On January 29, 2015 he was brutally attacked by beedi tycoon Muhammed Nisham inside the Shobha Villas apartment complex in Thrissur for a delay in opening the gate. The security guard was first mowed down and then beaten with an iron rod. As a result of the grievous injuries he suffered, he subsequently died on February 16, 2015.

Kattungal Chandrabose lived in a four-roomed unplastered house in Vilakkumkal, 18km away from Thrissur district, Kerala. 

“Bose-ettan was a loving husband,” his wife Jamanthi reminisces to The News Minute. ('Ettan' is a suffix in Malayalam to address an older man with love and respect)

“Ours was an arranged marriage. He used to speak so loudly, that people could easily locate him just by his voice,” she says, adding that Chandrabose had been a drama artist and a singer before their wedding.

Jamanthi and Chandrabose both hailed from the same village, Kanjani in Thrissur. While she was working as a daily wage labourer in the diamond polishing industry in the city, her husband was a manual labourer.

“Only after marriage, he started working as a manual labourer. Then he started toddy-tapping,” Jamanthi says.

He contracted back problems after years of physical labour and later worked as a waiter in a hotel for six years. With his meager savings and a loan, he bought an autorickshaw.

“But that did not work out. We incurred losses and eventually had to sell the vehicle,” she says.

It is after this that he took up the job of a security guard. “Come August, it would have been three years of Bose-ettan working as a security guard.”

Jamanthi soon left her job at the diamond polishing industry. She then started working as a domestic help in a nearby house where an old couple lived.

“When their daughter gave birth to a baby in Dubai they asked me if I could go there to help and I agreed. For the next one and half years, I was there and it was my mother-in-law who took care of my husband and children.”

With the money she earned abroad along with some financial aid, the couple bought 2,178 square foot of land on which they built the house that stands today.

“It was six years ago that we constructed this house but we had enough money to only build one room and a kitchen. The four of us stayed in this one room. After a few years, we made a two-roomed hut attached to this room,” Jamanthi says.

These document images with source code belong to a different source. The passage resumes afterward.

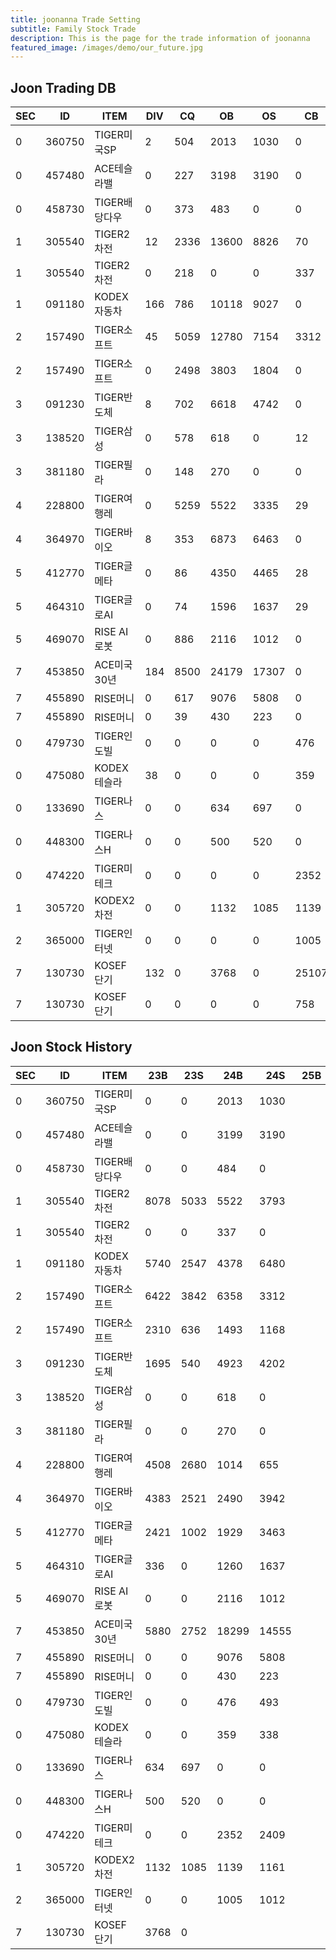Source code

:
 ```yaml
---
title: joonanna Trade Setting
subtitle: Family Stock Trade
description: This is the page for the trade information of joonanna
featured_image: /images/demo/our_future.jpg
---
```

## Joon Trading DB

|SEC|ID|ITEM |DIV|CQ|OB|OS|CB|CS|
|---|--|-----|---|--|--|--|--|--|
|0|360750|TIGER미국SP|2|504|2013|1030|0|0|
|0|457480|ACE테슬라밸|0|227|3198|3190|0|0|
|0|458730|TIGER배당다우|0|373|483|0|0|0|
|1|305540|TIGER2차전|12|2336|13600|8826|70|0|
|1|305540|TIGER2차전|0|218|0|0|337|0|
|1|091180|KODEX자동차|166|786|10118|9027|0|0|
|2|157490|TIGER소프트|45|5059|12780|7154|3312|130|0|
|2|157490|TIGER소프트|0|2498|3803|1804|0|0|
|3|091230|TIGER반도체|8|702|6618|4742|0|0|
|3|138520|TIGER삼성|0|578|618|0|12|0|
|3|381180|TIGER필라|0|148|270|0|0|0|
|4|228800|TIGER여행레|0|5259|5522|3335|29|0|
|4|364970|TIGER바이오|8|353|6873|6463|0|0|
|5|412770|TIGER글메타|0|86|4350|4465|28|0|
|5|464310|TIGER글로AI|0|74|1596|1637|29|0|
|5|469070|RISE AI로봇|0|886|2116|1012|0|300|
|7|453850|ACE미국30년|184|8500|24179|17307|0|0|
|7|455890|RISE머니|0|617|9076|5808|0|0|
|7|455890|RISE머니|0|39|430|223|0|0|
|0|479730|TIGER인도빌|0|0|0|0|476|493|
|0|475080|KODEX테슬라|38|0|0|0|359|338|
|0|133690|TIGER나스|0|0|634|697|0|0|
|0|448300|TIGER나스H|0|0|500|520|0|0|
|0|474220|TIGER미테크|0|0|0|0|2352|2409|
|1|305720|KODEX2차전|0|0|1132|1085|1139|1161|
|2|365000|TIGER인터넷|0|0|0|0|1005|1012|
|7|130730|KOSEF단기|132|0|3768|0|25107|28818|
|7|130730|KOSEF단기|0|0|0|0|758|740|



## Joon Stock History

|SEC|ID|ITEM |23B|23S|24B|24S|25B|25S|
|---|--|-----|---|--|--|--|--|--|
|0|360750|TIGER미국SP|0|0|2013|1030|||
|0|457480|ACE테슬라밸|0|0|3199|3190|||
|0|458730|TIGER배당다우|0|0|484|0|||
|1|305540|TIGER2차전|8078|5033|5522|3793|||
|1|305540|TIGER2차전|0|0|337|0|||
|1|091180|KODEX자동차|5740|2547|4378|6480|||
|2|157490|TIGER소프트|6422|3842|6358|3312|||
|2|157490|TIGER소프트|2310|636|1493|1168|||
|3|091230|TIGER반도체|1695|540|4923|4202|||
|3|138520|TIGER삼성|0|0|618|0|||
|3|381180|TIGER필라|0|0|270|0|||
|4|228800|TIGER여행레|4508|2680|1014|655|||
|4|364970|TIGER바이오|4383|2521|2490|3942|||
|5|412770|TIGER글메타|2421|1002|1929|3463|||
|5|464310|TIGER글로AI|336| 0|1260|1637|||
|5|469070|RISE AI로봇|0|0|2116|1012|||
|7|453850|ACE미국30년|5880|2752|18299|14555|||
|7|455890|RISE머니|0|0|9076|5808|||
|7|455890|RISE머니|0|0|430|223|||
|0|479730|TIGER인도빌|0|0|476|493|||
|0|475080|KODEX테슬라|0|0|359|338|||
|0|133690|TIGER나스|634|697|0|0|||
|0|448300|TIGER나스H|500|520|0|0|||
|0|474220|TIGER미테크|0|0|2352|2409|||
|1|305720|KODEX2차전|1132|1085|1139|1161|||
|2|365000|TIGER인터넷|0|0|1005|1012|||
|7|130730|KOSEF단기|3768|0|||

Every rupee earned was saved by the family, and it was only a week before the day of Chandrabose’s death that the two-roomed hut was converted into a proper house. Only the electrical work, tiling, and plastering remained.

“The night Bose-ettan left home on 28th he had told us that we will begin the electrical work soon,” she says.

The family has a liability of Rs 5 lakh. Shobha Developers for whom Chandrabose worked has assured that they will pay his last drawn salary to the family for the next five years. They have also assured to meet all the educational expenses of the children.